By right you should have Tensorflow installed, if not run pip install tensorflow. Let's start by importing the required libraries.

import tensorflow as tf
from tensorflow.keras.preprocessing.text import Tokenizer
from tensorflow.keras.preprocessing.sequence import pad_sequences
from tensorflow.keras.models import Sequential
from tensorflow.keras.layers import Embedding, LSTM, Dense, Dropout
from tensorflow.keras.datasets import imdb
from sklearn.model_selection import train_test_split
import numpy as np

Load and Explore the Dataset¶

The IMDb dataset contains 50,000 movie reviews, split equally into training and test sets.

# Load the IMDb dataset (only keep the top 10,000 most common words)
vocab_size = 10000
max_length = 100
(x_train, y_train), (x_test, y_test) = imdb.load_data(num_words=vocab_size)


# View a sample
print(f"First review (encoded): {x_train[0]}")
print(f"Label (0=negative, 1=positive): {y_train[0]}")

The data comes in encoded. We need to decode it see the original text.

word_index = imdb.get_word_index()
reverse_word_index = {v: k for k, v in word_index.items()}

def decode_review(encoded_review):
    return " ".join([reverse_word_index.get(i - 3, "?") for i in encoded_review])

decoded_review = decode_review(x_train[0])
print(f"Review: {decoded_review}")

Preprocess the Data¶

We need to pad or truncate reviews to a fixed length for consistent input size.

x_train = pad_sequences(x_train, maxlen=max_length, padding='post', truncating='post')
x_test = pad_sequences(x_test, maxlen=max_length, padding='post', truncating='post')

padded_review = decode_review(x_train[0])
print(f"Review after padding: {padded_review}")

Build the Model¶

We'll use an embedding layer to represent words as dense vectors, followed by an LSTM layer for sequence modeling.

model = Sequential([
    Embedding(input_dim=vocab_size, output_dim=32, input_length=max_length),
    LSTM(64, return_sequences=False),
    Dropout(0.5),
    Dense(64, activation='relu'),
    Dense(1, activation='sigmoid')  # Binary classification (0 or 1)
])

model.compile(optimizer='adam', loss='binary_crossentropy', metrics=['accuracy'])

Train the Model¶

Train the model with the training dataset. We get the validation set using the parameter validation_split, instead of doing it explicitly like in the Image Classification Lab.

history = model.fit(
    x_train, y_train,
    validation_split=0.2,
    epochs=5,
    batch_size=32,
    verbose=2
)

Evaluate the Model¶

Evaluate the model's performance on the test set.

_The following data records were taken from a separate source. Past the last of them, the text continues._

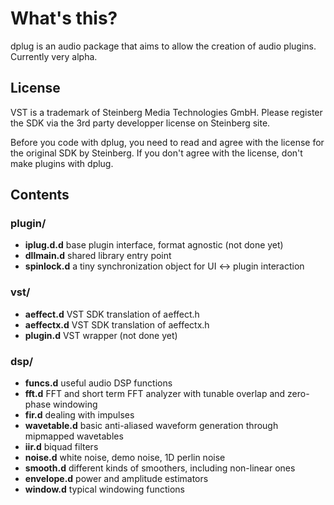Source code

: # What's this?

dplug is an audio package that aims to allow the creation of audio plugins. 
Currently very alpha.


## License

VST is a trademark of Steinberg Media Technologies GmbH. Please register the SDK via the 3rd party developper license on Steinberg site.

Before you code with dplug, you need to read and agree with the license for the original SDK by Steinberg. If you don't agree with the license, don't make plugins with dplug.



## Contents

### plugin/
  * **iplug.d.d** base plugin interface, format agnostic (not done yet)
  * **dllmain.d** shared library entry point
  * **spinlock.d** a tiny synchronization object for UI <-> plugin interaction

### vst/
  * **aeffect.d** VST SDK translation of aeffect.h
  * **aeffectx.d** VST SDK translation of aeffectx.h
  * **plugin.d** VST wrapper (not done yet)

### dsp/
  * **funcs.d** useful audio DSP functions
  * **fft.d** FFT and short term FFT analyzer with tunable overlap and zero-phase windowing
  * **fir.d** dealing with impulses
  * **wavetable.d** basic anti-aliased waveform generation through mipmapped wavetables
  * **iir.d** biquad filters  
  * **noise.d** white noise, demo noise, 1D perlin noise
  * **smooth.d** different kinds of smoothers, including non-linear ones
  * **envelope.d** power and amplitude estimators
  * **window.d** typical windowing functions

test_loss, test_accuracy = model.evaluate(x_test, y_test, verbose=2)
print(f"Test Accuracy: {test_accuracy * 100:.2f}%")

Visualize Training Results (optional)¶

import matplotlib.pyplot as plt

# Plot accuracy
plt.plot(history.history['accuracy'], label='Training Accuracy')
plt.plot(history.history['val_accuracy'], label='Validation Accuracy')
plt.title('Accuracy over Epochs')
plt.xlabel('Epochs')
plt.ylabel('Accuracy')
plt.legend()
plt.show()

# Plot loss
plt.plot(history.history['loss'], label='Training Loss')
plt.plot(history.history['val_loss'], label='Validation Loss')
plt.title('Loss over Epochs')
plt.xlabel('Epochs')
plt.ylabel('Loss')
plt.legend()
plt.show()

Make Predictions¶

Use the trained model to predict sentiment for new text data.

prediction = model.predict(x_test[:1])
print(f"Predicted Sentiment: {'Positive' if prediction[0][0] > 0.5 else 'Negative'}")
# look at the predicted text
decode_review(x_test[:1][0])